The first course I signed up for was “Geography of South and Southeast Asia,” and the second was accurately titled “Feminist Theory.” I knew one would be incredibly boring, so I hoped the other would rescue my semester, but I secretly thought both would kick my ass from here to New Jersey. My first Feminist Theory class was a revelation as I was one of only two males in a class of 25, and the only sophomore in a class full of seniors. The hill was definitely going to be steep, and I started worrying.

As the semester went along, however, I found myself looking forward to Wednesdays, in a complicated way, because the class challenged me while at the same time inspiring me. Virginia Woolf taught me about a room of one’s own with her thick, layered prose that made me drag out the dusty dictionary in order to almost comprehend it. Simone de Beauvoir gave me a deeper perspective about the second sex, even in the translation, but she made me wish I could read it in French to get the fuller picture. Then there was Gloria Steinem, and Edith Wharton, and several others whose works I would have never read otherwise, in a staggered procession that left me breathless.

Then I had to catch my breath because the professor announced that in order to truly understand the female experience, especially when these women were writing, and she gave us a date when we would make it a reality. I looked around the room then and saw a bevy of jeans, t-shirts, and sneakers, and I realized that the idea of femininity has changed a lot over the years, with the stockings, garters, and smart blouses replaced by comfort clothing. The makeup was also minimal. It was college after all.

She kept talking as I looked around, giving us a date and a dress code. We were to wear dresses, or smart blouses with skirts, stockings or pantyhose, makeup, and — here’s the kicker — we would have to stay in our outfits and makeup for the entire day. The ladies in the class groaned while I looked at the other fellow and we smiled. It would be interesting, to say the least, and I had already started thinking about a trip to the Salvation Army to find feminine clothing that would fit a full-framed guy like myself.

Fast forward to the morning of the experiment and I was nervous. I got on the dress without much hassle, but it was a bit short (I have ridiculously long legs), and there was a slit up the side that would make it difficult to sit without flashing anyone nearby. The stockings were the real pain, though, because I didn’t shave my legs, and I believe I said a few choice words as I tugged them on. Then it was time for my bright red makeup, matching lipstick and nail polish, some ballet flats because I couldn’t find heels in a men’s size 15, and a last quick trip to the bathroom because I didn’t want to face the difficulty of going in the little boys’ room on campus.

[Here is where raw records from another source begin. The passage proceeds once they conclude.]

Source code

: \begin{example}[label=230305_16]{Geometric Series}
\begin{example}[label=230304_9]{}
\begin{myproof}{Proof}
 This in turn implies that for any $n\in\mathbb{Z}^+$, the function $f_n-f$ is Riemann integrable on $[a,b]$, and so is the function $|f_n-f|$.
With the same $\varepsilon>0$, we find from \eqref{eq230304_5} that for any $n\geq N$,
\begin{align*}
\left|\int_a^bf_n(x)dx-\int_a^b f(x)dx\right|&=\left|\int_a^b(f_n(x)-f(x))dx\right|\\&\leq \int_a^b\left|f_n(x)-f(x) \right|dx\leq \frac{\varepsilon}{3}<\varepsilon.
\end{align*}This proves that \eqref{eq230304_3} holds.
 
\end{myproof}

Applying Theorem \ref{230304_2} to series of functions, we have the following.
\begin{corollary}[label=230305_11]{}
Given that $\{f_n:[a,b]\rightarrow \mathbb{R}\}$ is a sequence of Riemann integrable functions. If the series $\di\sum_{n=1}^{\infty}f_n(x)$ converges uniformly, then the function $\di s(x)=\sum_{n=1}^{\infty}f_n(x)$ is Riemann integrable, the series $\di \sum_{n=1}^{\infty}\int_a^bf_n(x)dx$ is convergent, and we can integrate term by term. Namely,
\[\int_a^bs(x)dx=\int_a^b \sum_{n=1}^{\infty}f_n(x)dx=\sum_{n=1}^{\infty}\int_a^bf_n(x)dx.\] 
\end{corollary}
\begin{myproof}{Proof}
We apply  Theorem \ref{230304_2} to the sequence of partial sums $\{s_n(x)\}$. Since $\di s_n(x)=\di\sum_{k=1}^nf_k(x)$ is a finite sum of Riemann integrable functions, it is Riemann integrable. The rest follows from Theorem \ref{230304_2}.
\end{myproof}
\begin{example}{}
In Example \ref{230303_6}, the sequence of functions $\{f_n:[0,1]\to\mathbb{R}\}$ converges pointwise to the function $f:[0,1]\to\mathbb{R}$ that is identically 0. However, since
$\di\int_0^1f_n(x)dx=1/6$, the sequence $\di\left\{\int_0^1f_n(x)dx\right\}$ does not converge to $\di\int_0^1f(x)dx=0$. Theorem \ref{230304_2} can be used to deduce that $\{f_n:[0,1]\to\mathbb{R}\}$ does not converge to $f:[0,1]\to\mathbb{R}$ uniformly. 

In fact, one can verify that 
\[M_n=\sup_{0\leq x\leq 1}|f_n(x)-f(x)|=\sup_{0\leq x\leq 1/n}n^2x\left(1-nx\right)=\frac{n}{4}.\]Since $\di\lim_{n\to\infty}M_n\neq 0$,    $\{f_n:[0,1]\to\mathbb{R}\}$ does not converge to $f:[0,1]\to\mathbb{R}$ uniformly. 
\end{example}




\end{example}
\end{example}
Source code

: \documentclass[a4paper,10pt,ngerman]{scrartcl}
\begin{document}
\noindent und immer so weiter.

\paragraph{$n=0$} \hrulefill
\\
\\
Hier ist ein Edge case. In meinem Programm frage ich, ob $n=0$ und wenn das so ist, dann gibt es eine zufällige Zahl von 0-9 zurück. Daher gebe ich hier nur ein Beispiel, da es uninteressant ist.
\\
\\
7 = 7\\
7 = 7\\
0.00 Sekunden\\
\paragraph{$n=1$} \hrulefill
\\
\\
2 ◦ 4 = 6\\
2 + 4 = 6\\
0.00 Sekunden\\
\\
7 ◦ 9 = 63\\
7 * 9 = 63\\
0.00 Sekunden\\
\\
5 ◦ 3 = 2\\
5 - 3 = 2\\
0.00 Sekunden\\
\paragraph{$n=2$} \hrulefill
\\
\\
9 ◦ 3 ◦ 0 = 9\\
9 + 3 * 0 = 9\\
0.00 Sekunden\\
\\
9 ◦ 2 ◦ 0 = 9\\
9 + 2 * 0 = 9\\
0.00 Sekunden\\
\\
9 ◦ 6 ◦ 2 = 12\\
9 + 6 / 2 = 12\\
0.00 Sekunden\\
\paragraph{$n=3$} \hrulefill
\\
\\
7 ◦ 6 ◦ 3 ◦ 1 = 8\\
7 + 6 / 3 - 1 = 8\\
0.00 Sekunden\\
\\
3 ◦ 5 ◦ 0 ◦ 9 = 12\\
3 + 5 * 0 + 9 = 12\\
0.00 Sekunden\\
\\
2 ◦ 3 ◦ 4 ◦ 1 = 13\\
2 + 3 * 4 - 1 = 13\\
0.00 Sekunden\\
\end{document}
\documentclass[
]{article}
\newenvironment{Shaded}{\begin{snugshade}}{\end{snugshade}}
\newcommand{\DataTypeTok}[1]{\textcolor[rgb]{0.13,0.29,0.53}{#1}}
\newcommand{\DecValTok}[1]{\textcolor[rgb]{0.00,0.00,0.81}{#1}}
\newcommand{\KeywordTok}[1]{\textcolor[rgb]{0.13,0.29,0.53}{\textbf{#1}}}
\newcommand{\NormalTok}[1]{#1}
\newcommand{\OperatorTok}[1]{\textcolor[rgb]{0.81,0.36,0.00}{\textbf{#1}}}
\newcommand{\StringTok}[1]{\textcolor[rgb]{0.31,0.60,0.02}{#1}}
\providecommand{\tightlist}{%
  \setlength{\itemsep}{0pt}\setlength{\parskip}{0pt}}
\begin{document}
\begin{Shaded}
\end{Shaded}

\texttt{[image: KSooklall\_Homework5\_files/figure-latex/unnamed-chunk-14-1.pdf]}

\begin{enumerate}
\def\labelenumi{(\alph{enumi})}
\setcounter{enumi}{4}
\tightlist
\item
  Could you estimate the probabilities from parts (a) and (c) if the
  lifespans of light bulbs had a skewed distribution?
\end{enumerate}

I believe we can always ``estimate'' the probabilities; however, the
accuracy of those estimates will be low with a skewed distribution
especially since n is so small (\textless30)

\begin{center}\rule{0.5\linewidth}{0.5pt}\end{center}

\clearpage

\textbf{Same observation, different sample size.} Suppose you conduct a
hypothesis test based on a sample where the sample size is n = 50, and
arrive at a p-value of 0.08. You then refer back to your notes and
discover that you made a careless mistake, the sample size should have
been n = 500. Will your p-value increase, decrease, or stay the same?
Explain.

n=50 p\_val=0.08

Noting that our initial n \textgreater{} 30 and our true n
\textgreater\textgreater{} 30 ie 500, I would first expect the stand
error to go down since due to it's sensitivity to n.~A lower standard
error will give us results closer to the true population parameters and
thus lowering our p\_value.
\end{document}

I wore that dress like it was going out of style, to my two morning classes, to my job at the campus library, and back and forth across Temple’s campus to a wave of eyes in swiveling heads to watch me as I passed. It was as if they had never seen a large black man in a little black dress before. My two morning professors didn’t even look in my direction the entire class periods. I guess they were either embarrassed for me or they were embarrassed for themselves, that I was even there in their classes. Some of my classmates did ask what was going on, and I explained the Feminist Theory angle, so they got it, but on the whole most didn’t ask, preferring to stare from afar instead.

The outfit was not comfortable either, not to mention my pantyhose kept tugging on my leg hair and making me wince. And I had to use the bathroom after all at one point, and pulling up my dress at the urinal was the most priceless moment of the day. I realize now how lucky I was that this was before cell phones with cameras because there would have been a million photos of me hiking up my dress populating the internet superhighway before I finished peeing. By the time the day ended and I had endured more than my fair share of attention it was evident to me why women for the most part have eschewed the old dress code, and replaced it with comfort clothing.

I sat down on my bed that night with the nail polish remover thinking about what the day really meant in the grand scheme of things, thinking about how different life would be if women were forced by societal pressures to still wear that getup all day every day. And I’m glad things have changed, that they can also be comfortable, because it makes me feel less like a slob when I wear clothing that doesn’t restrict my blood flow. I slipped out of the dress and finally let out the breath I had been holding in all day, climbing into my pajamas, ready for the day to be over and for night to take me in its warm embrace.

Then I licked my lips and remembered I still had on my bright red lipstick.